If a thousand-mile journey starts with a single step, the migration to IP storage is well underway.
Indeed, the recent re-ascendance of iSCSI after a disappointing start a couple of years back, heralds a new turn for the SAN market, one predicted by Byte and Switch nearly a year ago (see iSCSI's Second Act). As more companies opt for iSCSI products as a replacement for direct-attached storage, the market gets closer to shunting Fibre Channel to the legacy bin (see ISCSI: Next Big Thing or H-IP-E?).
Let's start with the basics. Fibre Channel was created to offer block-oriented, high-speed switched links between storage devices. For years, it's gotten that job done.

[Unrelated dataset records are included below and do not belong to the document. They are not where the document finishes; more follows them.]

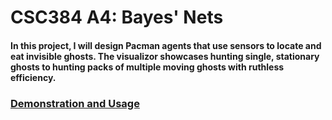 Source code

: # CSC384 A4: Bayes' Nets
#### In this project, I will design Pacman agents that use sensors to locate and eat invisible ghosts. The visualizor showcases hunting single, stationary ghosts to hunting packs of multiple moving ghosts with ruthless efficiency.

### [Demonstration and Usage](https://github.com/rlllam/Pacman-Bayes-Nets/blob/master/A4-instructions.pdf)

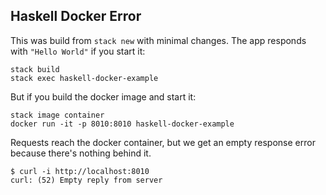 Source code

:Haskell Docker Error
--------------------

This was build from `stack new` with minimal changes. The app responds with `"Hello World"` if you start it:

    stack build
    stack exec haskell-docker-example

But if you build the docker image and start it:

    stack image container
    docker run -it -p 8010:8010 haskell-docker-example

Requests reach the docker container, but we get an empty response error because there's nothing behind it.

    $ curl -i http://localhost:8010
    curl: (52) Empty reply from server

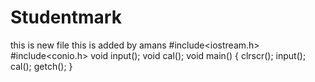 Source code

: Studentmark
===========
this is new file
this is added by amans
#include<iostream.h>
#include<conio.h>
void input();
void cal();
void main()
{
clrscr();
input();
cal();
getch();
} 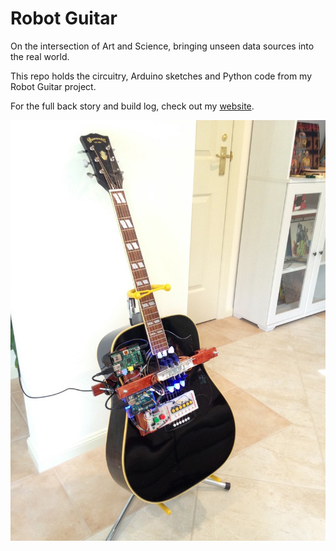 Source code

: # Robot Guitar

On the intersection of Art and Science, bringing unseen data sources into the real world.

This repo holds the circuitry, Arduino sketches and Python code from my Robot Guitar project.  

For the full back story and build log, check out my [website](https://dataviz.com.au/2018/05/16/robot-guitar-bringing-unseen-data-sources-into-the-real-world/).
 
![alt text](https://github.com/benjeems/Robot-Guitar/blob/master/images/8_8001.jpg "Robot guitar")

But IP storage could do it better. Fibre Channel, for instance, tops out at about 2 Gbit/s today; IP-enabled SANs can run at Gigabit Ethernet, but could easily exceed that as 10-Gbit/s Ethernet emerges. Fibre Channel travels at up to 600 km; IP SANs could easily double that today, via encapsulation.
What's more, IP SANs, by making use of the existing telecom and data comm infrastructure, would obviate the need for enterprise customers to maintain separate network technologies and separate sets of resident experts for storage and other data-center functions. This spells savings in both capital and operational costs.